─── Recorded information ───

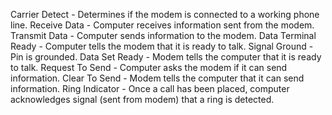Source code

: Carrier Detect - Determines if the modem is connected to a working phone line.
Receive Data - Computer receives information sent from the modem.
Transmit Data - Computer sends information to the modem.
Data Terminal Ready - Computer tells the modem that it is ready to talk.
Signal Ground - Pin is grounded.
Data Set Ready - Modem tells the computer that it is ready to talk.
Request To Send - Computer asks the modem if it can send information.
Clear To Send - Modem tells the computer that it can send information.
Ring Indicator - Once a call has been placed, computer acknowledges signal (sent from modem) that a ring is detected.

───

What to produce ▸ Exactly the lines from the one with "Request To Send" through the end of the entries, both included, should be written out, and no others.

Answer space ▸
Request To Send - Computer asks the modem if it can send information.
Clear To Send - Modem tells the computer that it can send information.
Ring Indicator - Once a call has been placed, computer acknowledges signal (sent from modem) that a ring is detected.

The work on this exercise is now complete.